Material shown:
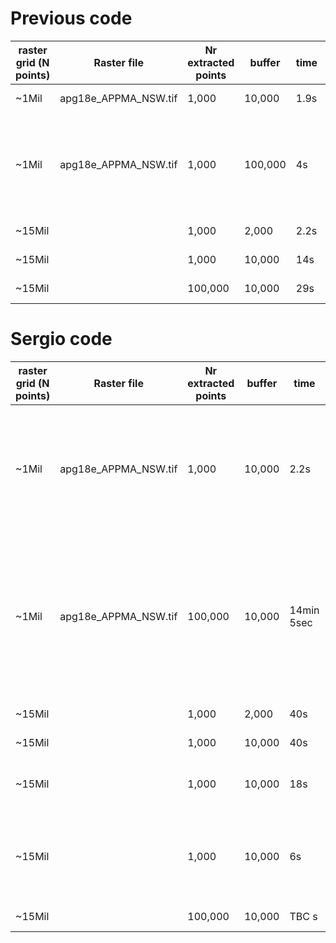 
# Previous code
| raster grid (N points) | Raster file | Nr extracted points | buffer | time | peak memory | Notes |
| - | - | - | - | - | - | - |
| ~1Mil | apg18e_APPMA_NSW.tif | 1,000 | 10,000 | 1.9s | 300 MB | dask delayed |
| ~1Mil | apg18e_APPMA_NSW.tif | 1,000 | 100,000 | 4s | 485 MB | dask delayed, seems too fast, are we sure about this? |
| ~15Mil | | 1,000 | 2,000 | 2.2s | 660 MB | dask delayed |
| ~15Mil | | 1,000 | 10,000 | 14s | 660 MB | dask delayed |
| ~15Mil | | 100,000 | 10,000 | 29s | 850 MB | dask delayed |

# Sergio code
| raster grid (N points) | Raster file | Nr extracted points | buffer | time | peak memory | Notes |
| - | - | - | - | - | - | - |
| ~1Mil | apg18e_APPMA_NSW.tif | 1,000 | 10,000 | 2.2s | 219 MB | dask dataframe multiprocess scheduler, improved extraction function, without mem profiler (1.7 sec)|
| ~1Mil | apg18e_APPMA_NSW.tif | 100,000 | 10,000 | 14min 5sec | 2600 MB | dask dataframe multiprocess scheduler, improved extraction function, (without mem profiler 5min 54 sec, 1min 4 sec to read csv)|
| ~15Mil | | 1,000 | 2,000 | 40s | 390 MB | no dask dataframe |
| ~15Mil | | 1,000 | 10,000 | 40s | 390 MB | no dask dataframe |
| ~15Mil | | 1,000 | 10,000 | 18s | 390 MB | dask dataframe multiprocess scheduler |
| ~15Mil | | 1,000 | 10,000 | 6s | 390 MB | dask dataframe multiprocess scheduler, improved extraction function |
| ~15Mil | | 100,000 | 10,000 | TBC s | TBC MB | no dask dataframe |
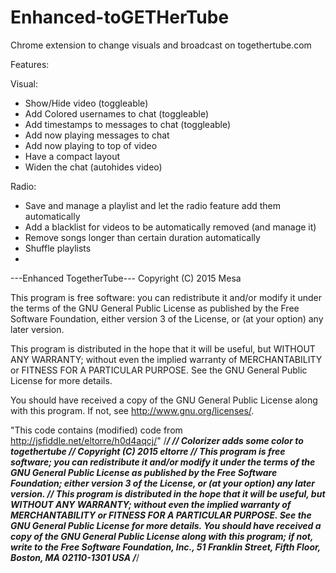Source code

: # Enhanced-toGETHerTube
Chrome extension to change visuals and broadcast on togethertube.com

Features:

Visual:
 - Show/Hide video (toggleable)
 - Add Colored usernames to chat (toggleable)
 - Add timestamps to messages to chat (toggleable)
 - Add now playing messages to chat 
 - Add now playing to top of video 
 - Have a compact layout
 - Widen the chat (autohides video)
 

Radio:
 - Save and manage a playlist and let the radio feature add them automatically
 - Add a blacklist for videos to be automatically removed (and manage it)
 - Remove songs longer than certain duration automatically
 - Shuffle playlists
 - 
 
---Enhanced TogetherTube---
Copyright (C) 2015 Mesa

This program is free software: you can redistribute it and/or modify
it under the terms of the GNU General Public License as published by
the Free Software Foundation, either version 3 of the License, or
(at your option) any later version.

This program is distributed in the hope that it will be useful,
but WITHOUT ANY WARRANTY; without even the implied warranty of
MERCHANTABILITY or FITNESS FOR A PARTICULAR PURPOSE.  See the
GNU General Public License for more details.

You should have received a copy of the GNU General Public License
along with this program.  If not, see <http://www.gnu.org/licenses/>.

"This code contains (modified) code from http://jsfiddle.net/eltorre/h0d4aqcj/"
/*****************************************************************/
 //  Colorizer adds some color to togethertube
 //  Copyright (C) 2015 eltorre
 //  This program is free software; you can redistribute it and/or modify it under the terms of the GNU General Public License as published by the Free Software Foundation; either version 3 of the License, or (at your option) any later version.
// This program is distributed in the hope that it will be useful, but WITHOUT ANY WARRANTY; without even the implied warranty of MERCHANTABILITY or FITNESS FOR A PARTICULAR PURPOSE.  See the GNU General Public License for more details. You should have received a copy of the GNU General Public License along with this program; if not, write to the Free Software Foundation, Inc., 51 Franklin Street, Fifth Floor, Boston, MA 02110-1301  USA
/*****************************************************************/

What is required: Copy out, word for word, the part of the entries above that begins at the line with "300 MB | dask delayed |" and ends at the line with "profiler (1.7 sec)|", including both.

Result of the exercise:
| ~1Mil | apg18e_APPMA_NSW.tif | 1,000 | 10,000 | 1.9s | 300 MB | dask delayed |
| ~1Mil | apg18e_APPMA_NSW.tif | 1,000 | 100,000 | 4s | 485 MB | dask delayed, seems too fast, are we sure about this? |
| ~15Mil | | 1,000 | 2,000 | 2.2s | 660 MB | dask delayed |
| ~15Mil | | 1,000 | 10,000 | 14s | 660 MB | dask delayed |
| ~15Mil | | 100,000 | 10,000 | 29s | 850 MB | dask delayed |

# Sergio code
| raster grid (N points) | Raster file | Nr extracted points | buffer | time | peak memory | Notes |
| - | - | - | - | - | - | - |
| ~1Mil | apg18e_APPMA_NSW.tif | 1,000 | 10,000 | 2.2s | 219 MB | dask dataframe multiprocess scheduler, improved extraction function, without mem profiler (1.7 sec)|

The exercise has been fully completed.